Philip Catherine : September Man (LP Atlantic ATL 40 562), 1975
Philip Catherine (gt), Jasper Van't Hoff (piano, orgue), Charlie Mariano (sax, fl), Palle Mikkelborg (tp), John Lee (el b), Gerry Brown (dr)

Nairam (4:30) - Nineteen Seventy Fourths (9:44) - T.P.C. (4:30) - September Man (0:30) - When It Is : The Beginning (5:59) / The Middle (10:00) / The End (2:43) - Monday 13 (2:05)

Produit par Sacha Distel et enregistré en 1970 à Paris, Stream bénéficie de la présence de Marc Moulin aux claviers mais reste un disque bancal, touche à tout et sans véritable direction artistique. Il en va autrement de September Man qu'on peut considérer comme le premier vrai disque de Philip Catherine. Entouré d'une équipe internationale de choc, Catherine étrenne sa nouvelle guitare Les Paul Custom et invente un style de jazz-rock qui lui est personnel. Peu de solos dans ce disque mais des interplays magnifiques avec une rythmique en état de grâce composée du bassiste John Lee et du batteur Gerry Brown (qui jouera plus tard avec Chick Corea et Stanley Clarke). Les compositions sont atmosphériques (Nairam, Nineteen Seventy Fourths) et font penser aux longues improvisations des premiers disques électriques de Miles Davis, d'autant plus que le trompettiste danois Palle Mikkelborg (compositeur de Aura pour Miles) est de la partie. C'est lui qui a composé la suite When It Is qui occupe la quasi-totalité de la seconde face du LP : d'abord aérienne dans la première section, la musique se débride dans la seconde quand elle est cornaquée par le piano électrique de Jasper Van't Hoff tandis qu'elle retourne à un calme indolent sur la dernière partie avec un Catherine plus acoustique et déjà profondément lyrique. Avec les mêmes acolytes (mais sans Mikkelborg) et dans le même style, le guitariste enregistrera une année plus tard l'album Guitars dans lequel il prendra plus de solos et de risques individuels et qu'il dédiera à Miles Davis. Ces deux disques constituent une œuvre à part dans l'abondante discographique de Philip Catherine. Dommage que ces deux LP n'aient jamais été réédités en compact car cette fusion à la fois nerveuse et élégante est aussi fraîche aujourd'hui qu'elle l'était au début des seventies.

[ Philip Catherine Website ]
[ A écouter : Nairam - Nineteen Seventy Fourths ]

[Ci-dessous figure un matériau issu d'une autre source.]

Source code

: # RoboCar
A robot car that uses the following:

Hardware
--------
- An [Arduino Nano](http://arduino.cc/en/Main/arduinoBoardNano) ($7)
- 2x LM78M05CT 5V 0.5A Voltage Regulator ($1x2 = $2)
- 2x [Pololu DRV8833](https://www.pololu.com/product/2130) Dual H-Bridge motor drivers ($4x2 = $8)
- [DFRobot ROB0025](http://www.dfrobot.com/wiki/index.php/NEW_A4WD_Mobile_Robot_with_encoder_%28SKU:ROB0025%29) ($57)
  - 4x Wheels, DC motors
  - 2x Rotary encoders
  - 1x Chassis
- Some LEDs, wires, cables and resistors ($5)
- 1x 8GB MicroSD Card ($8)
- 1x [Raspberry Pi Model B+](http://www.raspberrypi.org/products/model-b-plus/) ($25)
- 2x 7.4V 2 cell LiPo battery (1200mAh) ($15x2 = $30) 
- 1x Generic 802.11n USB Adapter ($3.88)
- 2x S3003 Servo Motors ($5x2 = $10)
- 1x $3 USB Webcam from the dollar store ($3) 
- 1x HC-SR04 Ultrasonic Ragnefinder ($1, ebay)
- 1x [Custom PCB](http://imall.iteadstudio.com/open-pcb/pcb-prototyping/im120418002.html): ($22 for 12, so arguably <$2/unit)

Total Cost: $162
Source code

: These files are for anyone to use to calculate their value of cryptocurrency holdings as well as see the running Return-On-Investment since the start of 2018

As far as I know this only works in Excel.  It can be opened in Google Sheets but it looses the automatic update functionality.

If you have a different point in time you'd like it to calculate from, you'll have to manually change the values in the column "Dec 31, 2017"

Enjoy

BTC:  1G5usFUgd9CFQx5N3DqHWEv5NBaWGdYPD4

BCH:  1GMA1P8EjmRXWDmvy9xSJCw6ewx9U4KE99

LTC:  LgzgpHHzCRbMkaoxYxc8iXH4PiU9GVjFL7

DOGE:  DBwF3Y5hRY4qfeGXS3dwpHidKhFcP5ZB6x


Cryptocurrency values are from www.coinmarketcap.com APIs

Solis Lacus (LP EMI/IBC), 1975 - Réédition Solis Lacus / Perspective sur 1 CD (B Sharp CDS-B 082), 1992
Richard Rousselet (tp, bugle, percussions), Robert Jeanne (ts, ss), Michel Herr (p, Fender Rhodes), Nick Kletchkovsky (el b), Bruno Castellucci ou Félix Simtaine (dr)

Utopic Cities (7:02) - Peace Please (6:15) - Open Air (5:40) - Little Green Man (4:42) - Sea Of Tranquility (8:45) - Remake (5:10)

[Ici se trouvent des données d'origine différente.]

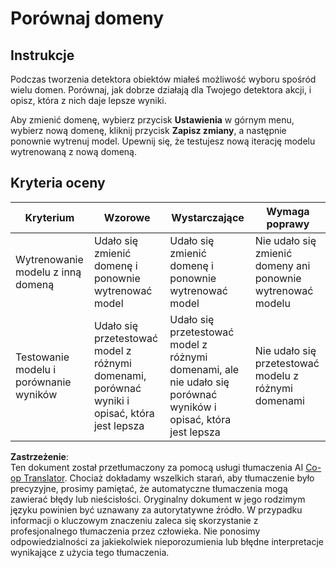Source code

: <!--
CO_OP_TRANSLATOR_METADATA:
{
  "original_hash": "d93ee76fac4c2199973689ecd05baaf9",
  "translation_date": "2025-08-26T06:29:51+00:00",
  "source_file": "5-retail/lessons/1-train-stock-detector/assignment.md",
  "language_code": "pl"
}
-->
# Porównaj domeny

## Instrukcje

Podczas tworzenia detektora obiektów miałeś możliwość wyboru spośród wielu domen. Porównaj, jak dobrze działają dla Twojego detektora akcji, i opisz, która z nich daje lepsze wyniki.

Aby zmienić domenę, wybierz przycisk **Ustawienia** w górnym menu, wybierz nową domenę, kliknij przycisk **Zapisz zmiany**, a następnie ponownie wytrenuj model. Upewnij się, że testujesz nową iterację modelu wytrenowaną z nową domeną.

## Kryteria oceny

| Kryterium | Wzorowe | Wystarczające | Wymaga poprawy |
| --------- | ------- | ------------- | -------------- |
| Wytrenowanie modelu z inną domeną | Udało się zmienić domenę i ponownie wytrenować model | Udało się zmienić domenę i ponownie wytrenować model | Nie udało się zmienić domeny ani ponownie wytrenować modelu |
| Testowanie modelu i porównanie wyników | Udało się przetestować model z różnymi domenami, porównać wyniki i opisać, która jest lepsza | Udało się przetestować model z różnymi domenami, ale nie udało się porównać wyników i opisać, która jest lepsza | Nie udało się przetestować modelu z różnymi domenami |

**Zastrzeżenie**:  
Ten dokument został przetłumaczony za pomocą usługi tłumaczenia AI [Co-op Translator](https://github.com/Azure/co-op-translator). Chociaż dokładamy wszelkich starań, aby tłumaczenie było precyzyjne, prosimy pamiętać, że automatyczne tłumaczenia mogą zawierać błędy lub nieścisłości. Oryginalny dokument w jego rodzimym języku powinien być uznawany za autorytatywne źródło. W przypadku informacji o kluczowym znaczeniu zaleca się skorzystanie z profesjonalnego tłumaczenia przez człowieka. Nie ponosimy odpowiedzialności za jakiekolwiek nieporozumienia lub błędne interpretacje wynikające z użycia tego tłumaczenia.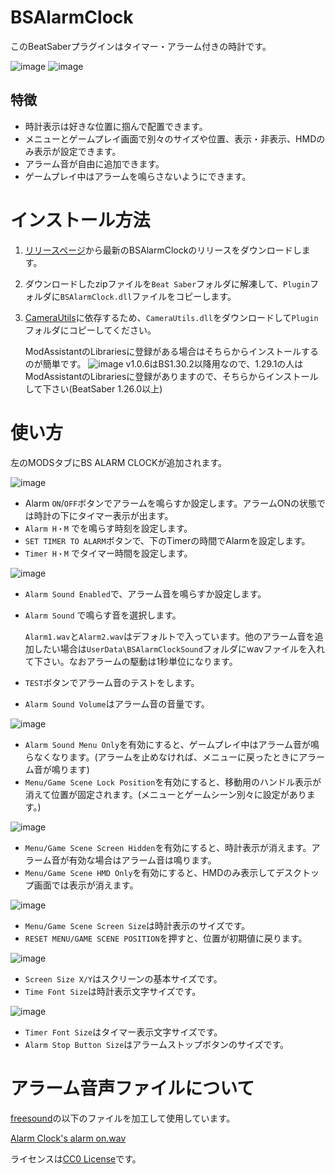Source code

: # BSAlarmClock
このBeatSaberプラグインはタイマー・アラーム付きの時計です。

![image](https://github.com/rynan4818/BSAlarmClock/assets/14249877/bf26582b-de79-44f2-abfe-aecbda334a32)
![image](https://github.com/rynan4818/BSAlarmClock/assets/14249877/9b6bda56-13ad-441c-befe-a498b2d69c20)

## 特徴
* 時計表示は好きな位置に掴んで配置できます。
* メニューとゲームプレイ画面で別々のサイズや位置、表示・非表示、HMDのみ表示が設定できます。
* アラーム音が自由に追加できます。
* ゲームプレイ中はアラームを鳴らさないようにできます。

# インストール方法
1. [リリースページ](https://github.com/rynan4818/BSAlarmClock/releases)から最新のBSAlarmClockのリリースをダウンロードします。
2. ダウンロードしたzipファイルを`Beat Saber`フォルダに解凍して、`Plugin`フォルダに`BSAlarmClock.dll`ファイルをコピーします。
3. [CameraUtils](https://github.com/Reezonate/CameraUtils)に依存するため、`CameraUtils.dll`をダウンロードして`Plugin`フォルダにコピーしてください。

    ModAssistantのLibrariesに登録がある場合はそちらからインストールするのが簡単です。
    ![image](https://user-images.githubusercontent.com/14249877/222885321-0d0a2b5b-ccaf-4868-86e9-8d77ca375d38.png)
    v1.0.6はBS1.30.2以降用なので、1.29.1の人はModAssistantのLibrariesに登録がありますので、そちらからインストールして下さい(BeatSaber 1.26.0以上)

# 使い方
左のMODSタブにBS ALARM CLOCKが追加されます。

![image](https://github.com/rynan4818/BSAlarmClock/assets/14249877/1c032287-51cb-4c2a-85c3-f4a74e7a9607)

* Alarm `ON`/`OFF`ボタンでアラームを鳴らすか設定します。アラームONの状態では時計の下にタイマー表示が出ます。
* `Alarm H・M` でを鳴らす時刻を設定します。
* `SET TIMER TO ALARM`ボタンで、下のTimerの時間でAlarmを設定します。
* `Timer H・M` でタイマー時間を設定します。

![image](https://github.com/rynan4818/BSAlarmClock/assets/14249877/638c1a1e-8e5f-4707-8272-67db6bfcfd99)

* `Alarm Sound Enabled`で、アラーム音を鳴らすか設定します。
* `Alarm Sound` で鳴らす音を選択します。

    `Alarm1.wav`と`Alarm2.wav`はデフォルトで入っています。他のアラーム音を追加したい場合は`UserData\BSAlarmClockSound`フォルダにwavファイルを入れて下さい。なおアラームの駆動は1秒単位になります。
* `TEST`ボタンでアラーム音のテストをします。
* `Alarm Sound Volume`はアラーム音の音量です。

![image](https://github.com/rynan4818/BSAlarmClock/assets/14249877/9f396095-a393-4637-8219-3f4951498d4a)

* `Alarm Sound Menu Only`を有効にすると、ゲームプレイ中はアラーム音が鳴らなくなります。(アラームを止めなければ、メニューに戻ったときにアラーム音が鳴ります)
* `Menu/Game Scene Lock Position`を有効にすると、移動用のハンドル表示が消えて位置が固定されます。(メニューとゲームシーン別々に設定があります。)

![image](https://github.com/rynan4818/BSAlarmClock/assets/14249877/ea193471-a9cb-408c-af14-6e43ff881476)

* `Menu/Game Scene Screen Hidden`を有効にすると、時計表示が消えます。アラーム音が有効な場合はアラーム音は鳴ります。
* `Menu/Game Scene HMD Only`を有効にすると、HMDのみ表示してデスクトップ画面では表示が消えます。

![image](https://github.com/rynan4818/BSAlarmClock/assets/14249877/912015d8-a3a8-47d0-8e71-955fd3b34d70)

* `Menu/Game Scene Screen Size`は時計表示のサイズです。
* `RESET MENU/GAME SCENE POSITION`を押すと、位置が初期値に戻ります。

![image](https://github.com/rynan4818/BSAlarmClock/assets/14249877/1c715885-c505-4e3e-97b9-cdd57a01964c)

* `Screen Size X/Y`はスクリーンの基本サイズです。
* `Time Font Size`は時計表示文字サイズです。

![image](https://github.com/rynan4818/BSAlarmClock/assets/14249877/70f59111-20c1-44ab-bc51-5bc85465b3ba)

* `Timer Font Size`はタイマー表示文字サイズです。
* `Alarm Stop Button Size`はアラームストップボタンのサイズです。

# アラーム音声ファイルについて
[freesound](https://freesound.org/)の以下のファイルを加工して使用しています。

[Alarm Clock's alarm on.wav](https://freesound.org/people/PlayPauseAndRewind/sounds/120526/)

ライセンスは[CC0 License](https://creativecommons.org/publicdomain/zero/1.0/)です。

Entre jazz cuivré classique et fusion, Solis Lacus est d'abord un super-groupe réunissant des pointures comme Michel Herr aux claviers, Richard Rousselet à la trompette, Robert Jeanne au saxophone et Bruno Castellucci ou Félix Simtaine à la batterie en plus de Nick Kletchkovsky (Placebo) à la basse électrique. Le jeu de Michel Herr au Fender Rhodes est d'une limpidité exemplaire, procurant à l'ensemble un groove constant et souterrain (Open Air et Peace Please). Felix Simtaine installe un rythme funky jubilatoire (Remake) tandis que Rousselet s'impose par son sens mélodique aiguisé et sa sonorité claire (Utopic Cities). Même quand le quintet met la pédale douce sur un Sea of Tranquility affublé d'une introduction atmosphérique, ça continue à swinguer avec humeur. Pas étonnant qu'avec cette musique à la fois moderne et accessible, Michel Herr et ses acolytes aient réussi en plein milieu des seventies à ramener une partie du public dans le giron du jazz. Et la meilleure c'est qu'aujourd'hui, 35 années plus tard, Solis Lacus n'a encore pris aucune ride.

[ Solis Lacus / Perspective (CD) ]
[ A écouter : Utopic Cities - Sea Of Tranquility ]

Abraxis LP (IBC/EMI), 1976
Dirk Bogaert (flûte, vocal), Paul Elias (gt), Jean-Paul Musette (el b), Charles Loos (Fender Rhodes, miniMoog, piano), Jack Mauer ou Tony Malisan (dr)

Clear Hours (2:37) - Valse de la Mort (20:05) - Sweetank (4:29) - Billy the Keith (4:00) - Jeronimo (1:58) - Bolle Winkel (6:40) - Arhumba (3:42)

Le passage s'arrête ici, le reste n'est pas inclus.